### What is expected
Repeat, word for word and with nothing added, each line from the one containing "Source code" to the final line of the data, keeping both ends. Pictures are not part of the copy.

### Exercise inputs
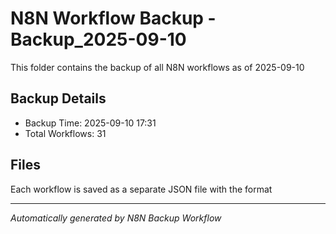 # N8N Workflow Backup - Backup_2025-09-10

This folder contains the backup of all N8N workflows as of 2025-09-10

## Backup Details
- Backup Time: 2025-09-10 17:31
- Total Workflows: 31

## Files
Each workflow is saved as a separate JSON file with the format

---
*Automatically generated by N8N Backup Workflow*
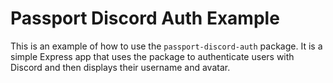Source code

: # Passport Discord Auth Example

This is an example of how to use the `passport-discord-auth` package. It is a simple Express app that uses the package to authenticate users with Discord and then displays their username and avatar.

### Answer to this exercise
Source code

: # Passport Discord Auth Example

This is an example of how to use the `passport-discord-auth` package. It is a simple Express app that uses the package to authenticate users with Discord and then displays their username and avatar.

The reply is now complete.